Subject: A great way to start the season

Forward from Dan McGrath 

 OK, Doc, what else you got? 

Dr. Marques Stevenson’s debut as Leo High School’s football coach was a resounding success—a 20-19 victory over Bishop McNamara at St  Rita’s Doyle Field on Friday, August 25. 

But “resounding success” is underselling it. The win featured as dramatic a finish as any in which the Lions have been involved in their 97-year history. 

On the last play of the game, with Leo trailing 19-14, sophomore quarterback Marshawn Durr lofted a Hail Mary pass toward the end zone from the Bishop Mac 46-yard line. A rugby scrum ensued as the ball came down, and when it landed in senior tight end Joshua Burke’s eager hands, Leo had a stunningly pleasing one-point victory. 

But Durr-to-Burke was only part of the story. 
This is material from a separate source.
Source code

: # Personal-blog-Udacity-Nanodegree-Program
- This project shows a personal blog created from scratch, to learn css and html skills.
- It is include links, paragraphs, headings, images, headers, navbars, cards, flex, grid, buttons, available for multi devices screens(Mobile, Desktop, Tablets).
With 18 seconds left, Bishop Mac was trailing 14-13. A stagnant offense faced a hopeless looking third-and-10 at its own 11-yard line when Coach Bob Kelly—Stevenson’s former colleague on the staff at St. Laurence—dipped into his trick bag. Quarterback Karter Krutsinger found wideout Coen Dernak on a short out route. Dernak pitched the ball back to tailback Jaydon Wright, and the 220-pound Minnesota recruit had nothing to but clear sailing in front of him as he completed an 89-yard jaunt to the go-ahead touchdown, on the
old hook-and-ladder play. 

There’s more. 

Bishop Mac botched the PAT kick, so the lead was five points instead of six. 
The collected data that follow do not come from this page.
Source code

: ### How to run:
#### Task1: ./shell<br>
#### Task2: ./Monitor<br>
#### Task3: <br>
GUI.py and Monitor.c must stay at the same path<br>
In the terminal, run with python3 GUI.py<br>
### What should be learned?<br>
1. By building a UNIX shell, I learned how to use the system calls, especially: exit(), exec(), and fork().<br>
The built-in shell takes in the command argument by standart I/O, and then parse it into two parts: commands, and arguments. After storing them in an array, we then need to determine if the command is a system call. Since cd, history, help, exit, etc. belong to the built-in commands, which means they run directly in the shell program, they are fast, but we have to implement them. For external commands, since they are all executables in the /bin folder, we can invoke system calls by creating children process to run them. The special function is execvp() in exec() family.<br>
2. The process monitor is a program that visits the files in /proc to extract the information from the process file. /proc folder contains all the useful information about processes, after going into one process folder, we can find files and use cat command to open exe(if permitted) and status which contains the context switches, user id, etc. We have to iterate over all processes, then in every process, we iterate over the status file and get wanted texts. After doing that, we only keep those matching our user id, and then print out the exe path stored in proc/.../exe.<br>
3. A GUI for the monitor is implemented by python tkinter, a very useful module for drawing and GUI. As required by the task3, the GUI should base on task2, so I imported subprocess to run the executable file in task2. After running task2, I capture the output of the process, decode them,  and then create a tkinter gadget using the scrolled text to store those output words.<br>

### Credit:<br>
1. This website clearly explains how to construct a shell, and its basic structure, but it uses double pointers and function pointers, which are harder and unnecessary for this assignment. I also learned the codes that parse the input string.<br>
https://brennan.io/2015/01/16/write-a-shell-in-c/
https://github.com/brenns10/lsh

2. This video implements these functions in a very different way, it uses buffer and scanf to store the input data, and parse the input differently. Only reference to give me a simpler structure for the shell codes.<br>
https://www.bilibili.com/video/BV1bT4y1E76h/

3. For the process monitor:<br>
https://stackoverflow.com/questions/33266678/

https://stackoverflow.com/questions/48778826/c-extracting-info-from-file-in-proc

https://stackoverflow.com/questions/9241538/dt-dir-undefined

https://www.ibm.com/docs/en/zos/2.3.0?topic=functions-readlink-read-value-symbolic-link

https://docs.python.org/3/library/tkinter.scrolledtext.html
But it looked safe when Leo—out of timeouts—could only return the kickoff to its 33-yard line and Durr misfired on a first-down pass. 

On what looked to be the last play of the game, Durr was shoved out of bounds after scrambling 16 yards to the 49. 

And there’s still more. 

Bishop Mac was called for a hands-to-the-face violation on Durr’s run. It’s in the rules that a game can’t end on a defensive penalty, so the Lions got an untimed down … 
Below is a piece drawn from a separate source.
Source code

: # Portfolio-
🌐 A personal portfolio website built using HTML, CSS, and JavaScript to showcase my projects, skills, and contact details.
… on which Durr found Burke, and the pro-Leo crowd went bonkers. 

Got all that? 

“This is all about the fighting spirit of Leo,”
Stevenson said, his voice growing hoarse as he accepted congratulations from well-wishers. 

 Burke, a 6-foot-3, 220-pound senior, is undoubtedly Leo’s top college prospect. In addition to catching two passes for 71 yards, he blocked like a demon and made tackles all over the field from his linebacker position. 

“I told Josh before the game that if you want to be ‘the Man,’ go out there between the lines and do it, and he did it,”
Stevenson said. “It wasn’t pretty, but we got it done. We believed in each other and we got it done.”  

Durr’s turnover-free debut as varsity quarterback was nearly as impressive as Stevenson’s: He completed seven of 10 passes for 166 yards and two touchdowns, a 39-yarder to Javon Logan and the game-winner to Burke. 

Logan, before leaving with a shoulder-injury, ran for 80 yards on 15 carries and scored on a 10-yard run. 

The effort was impressive and successful, but not without blemishes: twice the Lions lost the ball on muffed punts and they were penalized 11 times for 90 yards. 

But a win is a win. 

“This,” Stevenson said, “is for the Leo  Brotherhood.”